The idea is to have high level compatibility notion for node level and up
rather than verify that for each and every struct like uABI does.
For that "compatible" seems just a perfect fit.
> > + if (err) {
> > + pr_warn("Node '%s/%s' has unknown compatible", path, name);
> > + continue;
> > + }
> > +
> > + mem = fdt_getprop(fdt, child, "mem", &len);
> > + if (!mem || len != sizeof(*mem))
> > + continue;
> > +
> > + if (mem->addr & (align - 1)) {
>
> It's stated somewhere in this that the FDT data is LE, but here you
> are assuming the FDT is the same endianness as the CPU not that it's
> LE. Arm64 can do BE. PowerPC does both. I'm not sure if kexec from one
> endianness to another is possible. I would guess in theory it is and
> in practice it's broken already (because kexec is always an
> afterthought).
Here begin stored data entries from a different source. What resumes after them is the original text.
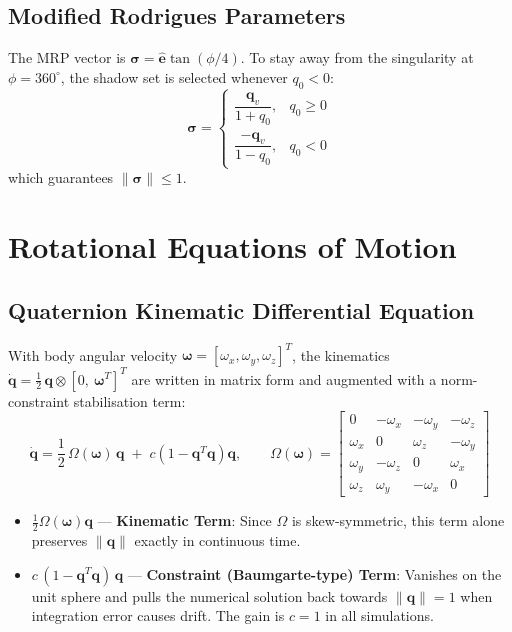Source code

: \documentclass[11pt, a4paper]{article}
\newcommand{\vect}[1]{\boldsymbol{#1}}
\newcommand{\qv}{\vect{q}_v}
\newcommand{\w}{\vect{\omega}}
\begin{document}
\subsection{Modified Rodrigues Parameters}
The MRP vector is $\vect{\sigma} = \hat{\vect{e}} \tan(\phi/4)$. To stay away from the singularity at $\phi = 360^\circ$, the shadow set is selected whenever $q_0 < 0$:
\begin{equation}
\vect{\sigma} =
\begin{cases}
\dfrac{\qv}{1 + q_0}, & q_0 \ge 0 \\[2ex]
\dfrac{-\qv}{1 - q_0}, & q_0 < 0
\end{cases}
\end{equation}
which guarantees $\lVert \vect{\sigma} \rVert \le 1$.

\section{Rotational Equations of Motion}

\subsection{Quaternion Kinematic Differential Equation}
With body angular velocity $\w = [\omega_x, \omega_y, \omega_z]^T$, the kinematics $\dot{\vect{q}} = \tfrac{1}{2}\, \vect{q} \otimes [0,\ \w^T]^T$ are written in matrix form and augmented with a norm-constraint stabilisation term:
\begin{equation}
\dot{\vect{q}} = \frac{1}{2}\, \Omega(\w)\, \vect{q} \;+\; c \left( 1 - \vect{q}^T \vect{q} \right) \vect{q},
\qquad
\Omega(\w) =
\begin{bmatrix}
0 & -\omega_x & -\omega_y & -\omega_z \\
\omega_x & 0 & \omega_z & -\omega_y \\
\omega_y & -\omega_z & 0 & \omega_x \\
\omega_z & \omega_y & -\omega_x & 0
\end{bmatrix}
\end{equation}

\begin{itemize}
    \item $\tfrac{1}{2}\Omega(\w)\vect{q}$ --- \textbf{Kinematic Term}: Since $\Omega$ is skew-symmetric, this term alone preserves $\lVert \vect{q} \rVert$ exactly in continuous time.
    \item $c\,(1 - \vect{q}^T\vect{q})\,\vect{q}$ --- \textbf{Constraint (Baumgarte-type) Term}: Vanishes on the unit sphere and pulls the numerical solution back towards $\lVert \vect{q} \rVert = 1$ when integration error causes drift. The gain is $c = 1$ in all simulations.
\end{itemize}
\end{document}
Either you need to guarantee that native endianness
> will never be an issue for any arch or you need to make the endianness
> fixed.
I believe Alex mentioned little endian in the sense of native endianness
for practical purposes :)
Since arm64 does seem to support kexec from one endianness to another in
certain circumstances, but I believe that we can limit KHO only to work
when both kernels have the same endianness.
> Rob
--
Sincerely yours,
Mike.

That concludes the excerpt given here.